* DATASET ENTRIES *
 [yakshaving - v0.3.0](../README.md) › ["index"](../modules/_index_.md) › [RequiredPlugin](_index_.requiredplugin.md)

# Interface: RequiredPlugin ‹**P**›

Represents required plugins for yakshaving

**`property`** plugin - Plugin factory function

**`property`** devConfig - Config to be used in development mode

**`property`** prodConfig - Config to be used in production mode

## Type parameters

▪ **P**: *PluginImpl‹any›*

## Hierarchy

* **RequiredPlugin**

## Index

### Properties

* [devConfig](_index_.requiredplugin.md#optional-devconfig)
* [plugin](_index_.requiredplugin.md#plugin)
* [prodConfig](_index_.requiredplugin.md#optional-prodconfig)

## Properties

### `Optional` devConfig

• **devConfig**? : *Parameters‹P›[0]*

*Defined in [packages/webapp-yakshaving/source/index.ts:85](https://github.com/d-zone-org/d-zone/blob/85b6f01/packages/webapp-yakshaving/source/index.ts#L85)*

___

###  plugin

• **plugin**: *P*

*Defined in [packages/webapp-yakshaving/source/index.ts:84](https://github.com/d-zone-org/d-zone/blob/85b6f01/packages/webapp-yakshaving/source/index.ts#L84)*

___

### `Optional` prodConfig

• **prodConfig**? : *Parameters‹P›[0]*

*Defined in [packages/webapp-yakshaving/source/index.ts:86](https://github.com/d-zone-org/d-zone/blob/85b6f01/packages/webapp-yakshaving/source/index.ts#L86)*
---
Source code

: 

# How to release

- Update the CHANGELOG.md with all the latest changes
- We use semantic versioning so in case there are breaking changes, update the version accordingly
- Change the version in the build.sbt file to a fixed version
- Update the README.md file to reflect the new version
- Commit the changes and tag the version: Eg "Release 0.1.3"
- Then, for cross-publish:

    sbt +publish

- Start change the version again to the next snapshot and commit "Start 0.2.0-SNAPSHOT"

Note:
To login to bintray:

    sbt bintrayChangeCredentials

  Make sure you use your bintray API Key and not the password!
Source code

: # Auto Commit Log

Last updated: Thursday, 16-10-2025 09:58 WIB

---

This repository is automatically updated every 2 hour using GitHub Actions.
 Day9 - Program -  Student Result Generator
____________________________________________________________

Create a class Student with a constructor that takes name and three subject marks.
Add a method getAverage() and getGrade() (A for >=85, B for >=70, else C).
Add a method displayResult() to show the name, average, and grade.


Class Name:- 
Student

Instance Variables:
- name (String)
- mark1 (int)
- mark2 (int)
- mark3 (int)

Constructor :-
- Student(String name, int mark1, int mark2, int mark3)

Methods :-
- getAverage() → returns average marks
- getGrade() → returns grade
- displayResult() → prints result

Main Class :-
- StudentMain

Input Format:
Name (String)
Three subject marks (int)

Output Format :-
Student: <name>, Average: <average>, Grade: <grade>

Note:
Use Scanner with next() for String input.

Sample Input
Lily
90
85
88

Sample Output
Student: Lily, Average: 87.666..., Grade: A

* TASK *
Search the lines above for the string "getAverage" and copy each line that has it.

* ANSWER FOR THE TASK *
Add a method getAverage() and getGrade() (A for >=85, B for >=70, else C).
- getAverage() → returns average marks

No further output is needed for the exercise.